### What to work on
If a line in the records contains the string "números", show that line.

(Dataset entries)
· · · · · · ·

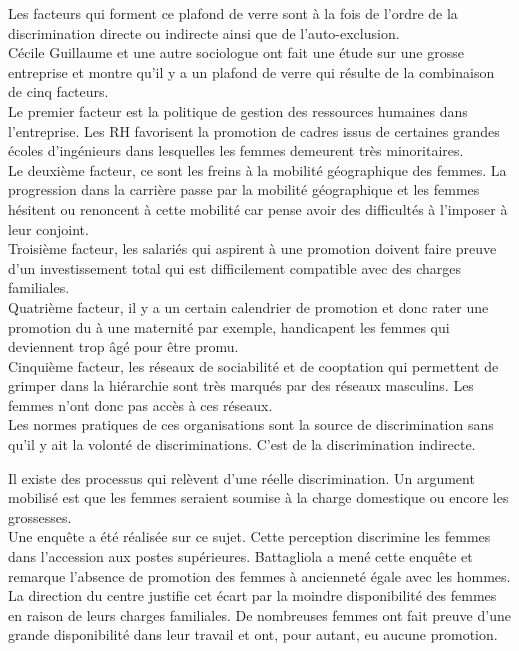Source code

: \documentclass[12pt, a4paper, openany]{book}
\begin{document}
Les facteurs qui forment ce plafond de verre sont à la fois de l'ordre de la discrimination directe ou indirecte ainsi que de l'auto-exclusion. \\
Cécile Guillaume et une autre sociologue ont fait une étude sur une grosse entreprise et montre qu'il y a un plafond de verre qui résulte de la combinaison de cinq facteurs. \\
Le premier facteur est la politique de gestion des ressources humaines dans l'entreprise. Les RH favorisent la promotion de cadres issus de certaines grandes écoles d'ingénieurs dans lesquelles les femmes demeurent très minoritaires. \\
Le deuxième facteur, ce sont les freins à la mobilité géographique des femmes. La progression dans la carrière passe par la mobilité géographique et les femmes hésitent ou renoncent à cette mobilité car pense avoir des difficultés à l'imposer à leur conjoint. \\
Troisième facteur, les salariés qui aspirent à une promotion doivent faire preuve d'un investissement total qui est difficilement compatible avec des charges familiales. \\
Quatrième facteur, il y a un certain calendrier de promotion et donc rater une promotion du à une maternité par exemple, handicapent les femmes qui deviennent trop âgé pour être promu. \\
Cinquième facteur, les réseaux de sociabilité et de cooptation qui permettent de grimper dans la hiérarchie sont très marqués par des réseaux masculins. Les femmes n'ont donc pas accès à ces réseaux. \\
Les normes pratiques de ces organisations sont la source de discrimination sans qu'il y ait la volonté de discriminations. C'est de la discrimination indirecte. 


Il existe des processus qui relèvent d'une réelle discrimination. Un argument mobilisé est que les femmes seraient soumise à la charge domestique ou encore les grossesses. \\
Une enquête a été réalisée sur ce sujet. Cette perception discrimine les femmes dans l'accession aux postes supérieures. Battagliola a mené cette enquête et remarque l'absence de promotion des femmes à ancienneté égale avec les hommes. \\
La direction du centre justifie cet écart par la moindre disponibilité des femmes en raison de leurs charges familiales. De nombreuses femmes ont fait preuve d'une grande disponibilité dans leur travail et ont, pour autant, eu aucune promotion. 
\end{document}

· · · · · · ·

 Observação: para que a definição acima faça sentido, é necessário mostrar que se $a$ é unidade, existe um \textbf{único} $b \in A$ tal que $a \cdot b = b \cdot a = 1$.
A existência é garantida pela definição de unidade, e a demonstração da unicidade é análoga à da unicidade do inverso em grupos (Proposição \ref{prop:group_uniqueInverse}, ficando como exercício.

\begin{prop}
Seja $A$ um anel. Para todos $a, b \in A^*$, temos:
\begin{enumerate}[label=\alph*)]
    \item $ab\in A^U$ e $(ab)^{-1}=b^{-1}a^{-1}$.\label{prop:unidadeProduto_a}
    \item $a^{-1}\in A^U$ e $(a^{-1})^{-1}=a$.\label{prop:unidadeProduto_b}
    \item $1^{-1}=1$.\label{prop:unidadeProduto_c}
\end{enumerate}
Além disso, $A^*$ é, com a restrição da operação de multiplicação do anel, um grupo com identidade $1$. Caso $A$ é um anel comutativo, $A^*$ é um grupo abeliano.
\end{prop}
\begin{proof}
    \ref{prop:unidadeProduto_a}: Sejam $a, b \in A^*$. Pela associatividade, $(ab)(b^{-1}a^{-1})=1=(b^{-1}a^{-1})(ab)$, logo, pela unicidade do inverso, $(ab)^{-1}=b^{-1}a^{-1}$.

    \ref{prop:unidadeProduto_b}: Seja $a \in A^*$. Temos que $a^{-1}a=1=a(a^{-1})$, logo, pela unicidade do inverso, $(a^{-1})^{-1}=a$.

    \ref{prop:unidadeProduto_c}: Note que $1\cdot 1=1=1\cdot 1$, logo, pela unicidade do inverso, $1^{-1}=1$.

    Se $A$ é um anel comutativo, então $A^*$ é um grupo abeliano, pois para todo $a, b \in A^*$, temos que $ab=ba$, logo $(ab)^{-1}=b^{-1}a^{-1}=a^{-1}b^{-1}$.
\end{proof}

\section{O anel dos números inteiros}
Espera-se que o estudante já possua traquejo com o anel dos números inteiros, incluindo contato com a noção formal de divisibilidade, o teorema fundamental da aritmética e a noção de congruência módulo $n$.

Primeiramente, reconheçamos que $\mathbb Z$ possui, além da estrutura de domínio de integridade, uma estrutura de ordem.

· · · · · · ·

### Task solution
\section{O anel dos números inteiros}
Espera-se que o estudante já possua traquejo com o anel dos números inteiros, incluindo contato com a noção formal de divisibilidade, o teorema fundamental da aritmética e a noção de congruência módulo $n$.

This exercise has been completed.